Post Fri Feb 17, 2012 5:33 pm

Bookchin: anthropocentrism vs biocetrism a false dichotomy

http://www.energybulletin.net/stories/2012-02-17/anthropocentrism-versus-biocentrism-%E2%80%93-murray-bookchin-discusses-false-dichotomy
A quote from a 2001 text by Murray Boockchin, with an intro by Ian Angus.

Some green writers, particularly those who support the viewpoint known as deep ecology, accuse socialist environmentalists of anthropocentrism, of giving absolute priority to human needs and ignoring or downplaying the needs of non-human nature.

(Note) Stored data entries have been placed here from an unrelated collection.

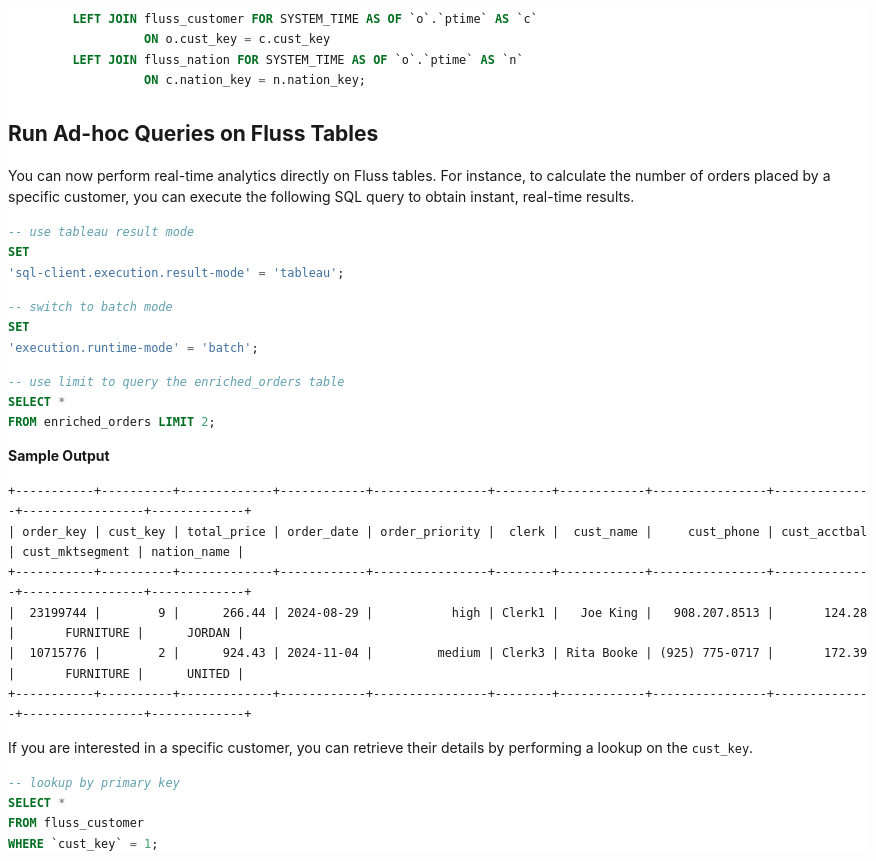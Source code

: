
 ```sql  title="Flink SQL Client"
         LEFT JOIN fluss_customer FOR SYSTEM_TIME AS OF `o`.`ptime` AS `c`
                   ON o.cust_key = c.cust_key
         LEFT JOIN fluss_nation FOR SYSTEM_TIME AS OF `o`.`ptime` AS `n`
                   ON c.nation_key = n.nation_key;
```

## Run Ad-hoc Queries on Fluss Tables

You can now perform real-time analytics directly on Fluss tables.
For instance, to calculate the number of orders placed by a specific customer, you can execute the following SQL query
to obtain instant, real-time results.

```sql  title="Flink SQL Client"
-- use tableau result mode
SET
'sql-client.execution.result-mode' = 'tableau';
```

```sql  title="Flink SQL Client"
-- switch to batch mode
SET
'execution.runtime-mode' = 'batch';
```

```sql  title="Flink SQL Client"
-- use limit to query the enriched_orders table
SELECT *
FROM enriched_orders LIMIT 2;
```

**Sample Output**

```
+-----------+----------+-------------+------------+----------------+--------+------------+----------------+--------------+-----------------+-------------+
| order_key | cust_key | total_price | order_date | order_priority |  clerk |  cust_name |     cust_phone | cust_acctbal | cust_mktsegment | nation_name |
+-----------+----------+-------------+------------+----------------+--------+------------+----------------+--------------+-----------------+-------------+
|  23199744 |        9 |      266.44 | 2024-08-29 |           high | Clerk1 |   Joe King |   908.207.8513 |       124.28 |       FURNITURE |      JORDAN |
|  10715776 |        2 |      924.43 | 2024-11-04 |         medium | Clerk3 | Rita Booke | (925) 775-0717 |       172.39 |       FURNITURE |      UNITED |
+-----------+----------+-------------+------------+----------------+--------+------------+----------------+--------------+-----------------+-------------+
```

If you are interested in a specific customer, you can retrieve their details by performing a lookup on the `cust_key`.

```sql title="Flink SQL Client"
-- lookup by primary key
SELECT *
FROM fluss_customer
WHERE `cust_key` = 1;
```
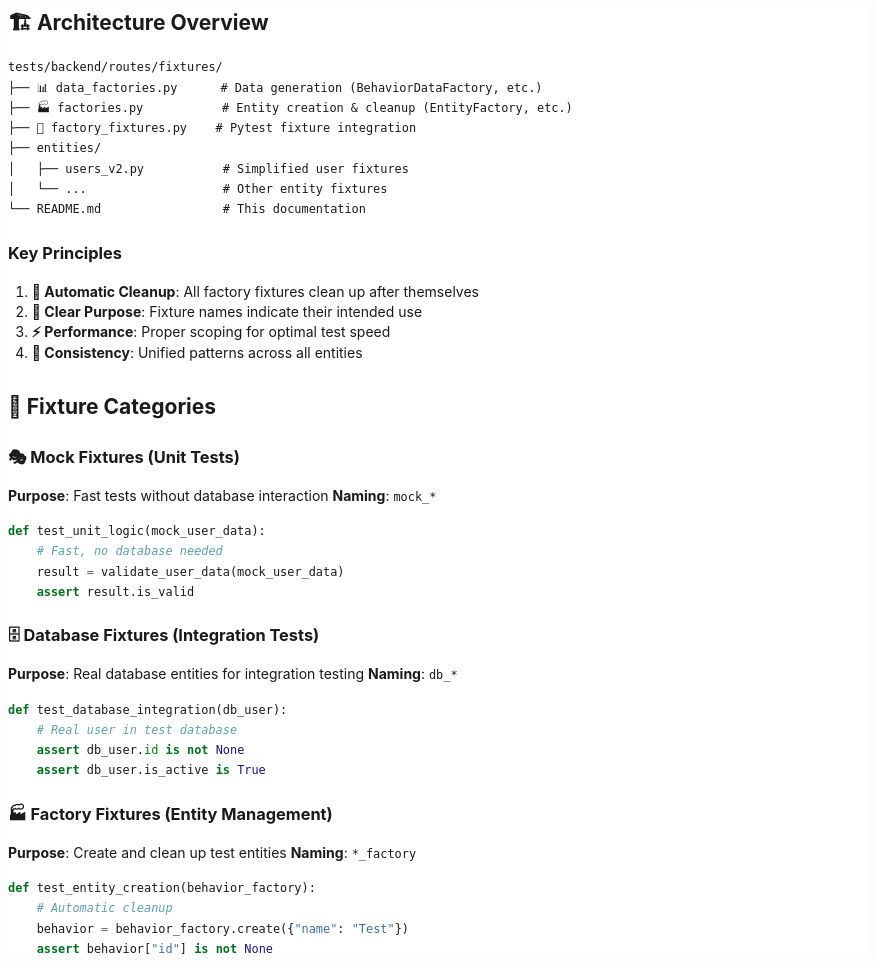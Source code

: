 ## 🏗️ Architecture Overview

```
tests/backend/routes/fixtures/
├── 📊 data_factories.py      # Data generation (BehaviorDataFactory, etc.)
├── 🏭 factories.py           # Entity creation & cleanup (EntityFactory, etc.)
├── 🧩 factory_fixtures.py    # Pytest fixture integration
├── entities/
│   ├── users_v2.py           # Simplified user fixtures
│   └── ...                   # Other entity fixtures
└── README.md                 # This documentation
```

### Key Principles

1. **🧹 Automatic Cleanup**: All factory fixtures clean up after themselves
2. **🎯 Clear Purpose**: Fixture names indicate their intended use
3. **⚡ Performance**: Proper scoping for optimal test speed
4. **🔄 Consistency**: Unified patterns across all entities

## 🧩 Fixture Categories

### 🎭 Mock Fixtures (Unit Tests)
**Purpose**: Fast tests without database interaction
**Naming**: `mock_*`

```python
def test_unit_logic(mock_user_data):
    # Fast, no database needed
    result = validate_user_data(mock_user_data)
    assert result.is_valid
```

### 🗄️ Database Fixtures (Integration Tests)
**Purpose**: Real database entities for integration testing
**Naming**: `db_*`

```python
def test_database_integration(db_user):
    # Real user in test database
    assert db_user.id is not None
    assert db_user.is_active is True
```

### 🏭 Factory Fixtures (Entity Management)
**Purpose**: Create and clean up test entities
**Naming**: `*_factory`

```python
def test_entity_creation(behavior_factory):
    # Automatic cleanup
    behavior = behavior_factory.create({"name": "Test"})
    assert behavior["id"] is not None
```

To that, they counterpose what is variously called biocentrism or ecocentrism – the view that all living things have the same or similar intrinsic value.
Many who call themselves biocentrists argue that their viewpoint is superior to, and incompatible with, socialism and Marxism. The late David Orton, for example, refused to sign the Belem Ecosocialist Declaration in 2008, because it was “people-centered, not Earth-centered.”
There’s a tendency among ecologically-conscious socialists to reply to such criticisms by simply denying that we are anthropocentric. That’s an understandable response: after all, who wants to be labeled as anti-nature?
In the following remarkable passage, the noted radical ecologist Murray Bookchin offers a very different response, one that in my opinion deserves careful consideration from all green lefts and left greens, whether or not they agree with his anarchist philosophy.
The following is from Murray Bookchin’s essay “Where I Stand Now,” in Defending the Earth (South End Press, 2001), a book in which he debated these and related issues with EarthFirst! founder and deep ecology exponent Dave Foreman. The book is now out of print, but it can be downloaded from The Anarchist Library. To aid readability on screen, I have added paragraph breaks, but otherwise the text is unchanged.
[The rest is Bookchin]
To those who dismiss me as “anthropocentric,” I must ask: Why must I be forced to choose between “biocentrism” and “anthropocentrism?” I never believed that the Earth was “made” for human exploitation. In fact, as a dyed-in-the-wool secularist, I never believed it was “made” at all. I also don’t believe that humans should “dominate” nature — the ultimate impossibility of this is a key idea in social ecology.
Given my longstanding fascination with the wonders of natural evolution and, yes, wilderness, what need do I have for a “biocentrism” that deflects me from the social roots of the ecological crisis? I believe that non-human and human nature are as inextricably bound to each other as the ventricles of the heart are bound to the auricles and that both human and non-human nature deserve moral consideration.
An “anthropocentrism” that is based on the religious principle that the Earth was “made” to be dominated by “Humanity” is as remote from my thinking as a “biocentrism” that turns human society into just another community of animals.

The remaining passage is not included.